Most parents experience the juggling act of working from home while taking care of children, roping two full-time jobs into one throughout the workday, at least a few times in their lives. But now that we are all working remotely and the kids are home all day, we're entering uncharted territory.
And it’s not just folks switching to remote work now—life has changed even for parents who were already remote workers. In a recent announcement to the 100% remote staff at Basecamp, CEO Jason Fried explains how the absence of childcare and schools has completely changed the day-to-day for many parents even if they were all used to working from home.
Let me be clear here: while I’m blessed to be an aunt to three children, I’m not a parent. But we have plenty of parents here at Flock who are new to remote work (and plenty who are seasoned experts!) and we are all navigating this together, so I talked to them for insights into how they work from home regularly, and how they’re balancing work and life now.
Benefits of being a work from home parent
There are numerous benefits to remote work—your schedule becomes more flexible, you’re able to focus more on exercise and healthy eating at home, work-life balance is a little easier to achieve, and more. Obviously, the number one benefit for parents who work from home is the ability to spend more time with their kids.
“Being able to see my child throughout the day feels amazing,” Executive Assistant Dipti Khare explains. “Plus, she is so happy not to go to daycare and be with her mumma instead.”
But remote work benefits extend beyond more quality time with kids. Almost all of the parents I spoke to within our team love the time they save on commuting. That’s more family time overall, but it also allows for more flexible work hours. According to Senior Content Marketing Manager Chris Griffin, this makes it easier to navigate daycare and school schedules while also being able to respond to everyday mini-emergencies that come with raising a child.
Having that availability and flexibility makes it easier to work—and to parent—on your own time, contributing to the type of work-life balance all parents need (and deserve!).
Balancing working from home and parenting
“It’s definitely more difficult working from home with a child because you’re basically combining two jobs into one,” says Tessa Smalley, Senior Lifecycle Marketing Manager. “It’s like asking what someone does for work and them responding, ‘I work full time as an accountant and full time as a firefighter.’ They’re two completely different jobs that you have to blend into one while doing both really well.
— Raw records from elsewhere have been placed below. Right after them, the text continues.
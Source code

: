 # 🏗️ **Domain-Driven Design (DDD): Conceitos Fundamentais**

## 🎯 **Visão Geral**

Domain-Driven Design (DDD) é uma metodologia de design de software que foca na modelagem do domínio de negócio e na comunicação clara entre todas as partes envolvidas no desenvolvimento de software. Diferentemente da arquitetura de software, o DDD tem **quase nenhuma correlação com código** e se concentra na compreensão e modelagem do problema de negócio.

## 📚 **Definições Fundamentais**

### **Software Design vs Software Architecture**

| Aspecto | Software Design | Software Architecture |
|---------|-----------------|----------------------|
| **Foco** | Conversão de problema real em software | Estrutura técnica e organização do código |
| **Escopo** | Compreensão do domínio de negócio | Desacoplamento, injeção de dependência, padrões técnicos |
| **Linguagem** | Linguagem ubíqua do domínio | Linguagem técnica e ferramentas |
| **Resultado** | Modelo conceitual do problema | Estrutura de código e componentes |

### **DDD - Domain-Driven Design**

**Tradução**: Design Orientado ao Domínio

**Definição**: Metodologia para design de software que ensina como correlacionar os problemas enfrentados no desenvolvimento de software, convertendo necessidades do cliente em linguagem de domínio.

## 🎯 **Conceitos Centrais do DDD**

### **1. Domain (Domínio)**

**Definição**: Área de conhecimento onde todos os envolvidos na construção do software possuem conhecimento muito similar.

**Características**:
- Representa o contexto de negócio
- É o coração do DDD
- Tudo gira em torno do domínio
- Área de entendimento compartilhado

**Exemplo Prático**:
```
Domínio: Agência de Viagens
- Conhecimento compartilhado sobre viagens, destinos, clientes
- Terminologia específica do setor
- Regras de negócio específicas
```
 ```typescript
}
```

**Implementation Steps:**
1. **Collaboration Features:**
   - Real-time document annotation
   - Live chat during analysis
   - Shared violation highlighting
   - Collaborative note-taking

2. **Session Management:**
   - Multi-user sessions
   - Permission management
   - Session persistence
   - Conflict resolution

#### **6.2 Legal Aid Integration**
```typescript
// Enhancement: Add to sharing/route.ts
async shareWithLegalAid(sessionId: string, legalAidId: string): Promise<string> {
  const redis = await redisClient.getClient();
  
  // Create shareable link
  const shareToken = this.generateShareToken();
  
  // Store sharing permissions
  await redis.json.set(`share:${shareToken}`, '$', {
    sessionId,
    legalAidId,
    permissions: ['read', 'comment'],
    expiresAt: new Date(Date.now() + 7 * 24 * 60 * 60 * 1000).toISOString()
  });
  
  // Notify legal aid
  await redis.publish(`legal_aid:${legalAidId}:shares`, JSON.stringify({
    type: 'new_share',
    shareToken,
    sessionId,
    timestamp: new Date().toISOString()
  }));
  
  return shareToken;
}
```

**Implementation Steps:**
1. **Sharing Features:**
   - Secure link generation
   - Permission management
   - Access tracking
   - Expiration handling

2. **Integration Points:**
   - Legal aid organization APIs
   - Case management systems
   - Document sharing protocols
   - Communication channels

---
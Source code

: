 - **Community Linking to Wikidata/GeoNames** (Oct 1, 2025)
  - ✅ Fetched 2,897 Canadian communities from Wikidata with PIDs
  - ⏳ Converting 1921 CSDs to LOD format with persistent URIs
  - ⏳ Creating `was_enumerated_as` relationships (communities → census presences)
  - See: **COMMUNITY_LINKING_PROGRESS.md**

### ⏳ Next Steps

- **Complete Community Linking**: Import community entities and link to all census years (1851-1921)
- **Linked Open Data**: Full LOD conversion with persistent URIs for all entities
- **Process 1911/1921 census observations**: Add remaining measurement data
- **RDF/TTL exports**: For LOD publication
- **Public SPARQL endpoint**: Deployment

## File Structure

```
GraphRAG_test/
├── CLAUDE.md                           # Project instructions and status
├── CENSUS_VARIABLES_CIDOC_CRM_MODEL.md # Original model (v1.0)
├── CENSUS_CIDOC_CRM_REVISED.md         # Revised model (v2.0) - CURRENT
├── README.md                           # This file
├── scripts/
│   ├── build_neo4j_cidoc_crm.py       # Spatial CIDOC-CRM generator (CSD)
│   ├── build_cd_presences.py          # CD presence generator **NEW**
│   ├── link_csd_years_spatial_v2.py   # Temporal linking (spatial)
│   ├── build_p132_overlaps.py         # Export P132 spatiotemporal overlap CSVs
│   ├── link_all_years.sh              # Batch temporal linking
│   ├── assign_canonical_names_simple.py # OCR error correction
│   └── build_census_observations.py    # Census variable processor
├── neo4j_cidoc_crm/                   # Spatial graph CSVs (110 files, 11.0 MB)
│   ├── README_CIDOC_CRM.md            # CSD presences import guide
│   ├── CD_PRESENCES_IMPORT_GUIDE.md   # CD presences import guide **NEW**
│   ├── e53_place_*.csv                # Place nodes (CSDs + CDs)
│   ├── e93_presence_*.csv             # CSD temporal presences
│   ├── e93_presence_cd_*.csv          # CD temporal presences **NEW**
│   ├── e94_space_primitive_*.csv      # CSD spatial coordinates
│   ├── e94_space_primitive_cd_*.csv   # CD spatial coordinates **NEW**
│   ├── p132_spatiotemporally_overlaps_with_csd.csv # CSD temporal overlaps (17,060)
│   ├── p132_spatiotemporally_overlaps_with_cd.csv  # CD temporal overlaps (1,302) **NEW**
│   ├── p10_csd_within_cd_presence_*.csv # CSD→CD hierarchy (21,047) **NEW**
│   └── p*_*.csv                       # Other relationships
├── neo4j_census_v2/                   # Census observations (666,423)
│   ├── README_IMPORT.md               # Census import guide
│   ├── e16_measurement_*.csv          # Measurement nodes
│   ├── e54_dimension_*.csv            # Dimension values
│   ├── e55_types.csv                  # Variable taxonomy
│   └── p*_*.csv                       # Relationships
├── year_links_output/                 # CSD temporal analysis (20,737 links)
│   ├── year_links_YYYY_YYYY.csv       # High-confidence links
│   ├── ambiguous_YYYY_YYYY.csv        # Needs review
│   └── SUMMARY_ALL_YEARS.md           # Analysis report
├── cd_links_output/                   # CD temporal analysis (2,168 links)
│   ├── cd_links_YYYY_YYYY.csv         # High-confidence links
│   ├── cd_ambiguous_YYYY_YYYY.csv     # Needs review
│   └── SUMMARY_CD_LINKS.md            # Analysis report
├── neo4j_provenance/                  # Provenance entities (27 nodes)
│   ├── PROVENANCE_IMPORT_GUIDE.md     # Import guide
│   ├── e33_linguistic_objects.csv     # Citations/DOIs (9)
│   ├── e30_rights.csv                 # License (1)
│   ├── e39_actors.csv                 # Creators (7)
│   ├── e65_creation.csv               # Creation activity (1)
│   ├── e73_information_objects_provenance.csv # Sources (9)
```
I balance it by allowing myself the flexibility to change my working hours to accommodate my parenting hours. I schedule my calls around her naps whenever possible and allow myself to take away the guilt that comes with plopping her in front of a TV when I just need to get stuff done.”
Pro tip: Use a calendar app to schedule “parenting time” shifts into your day so you can trade off on-work times with your partner or at-home help.
“My daughter wants to play with me if she finds me,” Aayush Mahendru, our Head of Business Analytics and Operations, tells us. “If she knows I am in another room taking a call, she starts banging the door. I have to drop her to my mom's place (we live in the same apartment complex) to be able to work from home.”
Pro tip: Have a go-to “helper” on call that can take care of your children when you have must-do work.
For Chris Griffin, it’s all about being flexible: “The biggest thing for me in balancing parenting with working remotely is not doing both at the same time. There's no way to do both effectively at once. If I have to be home with one or both of my kids during typical work hours, I find alternative times to work. If I know ahead of time, I'll start my day early. If it's unplanned, I'll work at night. Neither is worth half-assing, and it's really hard to watch a child and work at the same time. Of course, I have the benefit of working for a company that encourages remote work and a role that's not hourly.”
Setting up a dedicated workspace
Now, balancing work and parenting isn’t just about blocking time on your calendar and teamwork. You’ll also need your own dedicated workspace to make that work-life separation clear. Here’s how our Flockstars keep their work away from play at home.
Tessa Smalley, Senior Lifecycle Marketing Manager
I have a 15-month-old’s attention span to deal with, so I can’t have just one workspace. I make sure I have a space to work in most rooms of the house. We move around throughout the day to get a change of scenery, and to keep her busy and entertained.
Ryan Kelley, VP of Global Marketing (and proud new dad!)
If possible, it’s best to have a space where you can work in isolation for a bit. Many don't have the luxury of a home office or spare room, but if you can swing it, you should try.
Vinayak Ravi, Director of Acquisition Marketing
I have a separate space in my room where I have my home office set up. Usually when I am working from home or taking calls from home, I lock myself in my room and use this space.
It may seem impossible now, but you already know that parenting is all about making the impossible work for you. As you adjust to this new remote work environment, remember that you’ve succeeded already—both as a parent and a working professional. You can do this!
Take it from Dipti Khare, who is by now an expert at working from home: “Frankly speaking, I feel stress-free working from home, even when I have to rearrange my work around my little one’s needs. I can't explain it—it's a different kind of happiness which only a parent can understand.”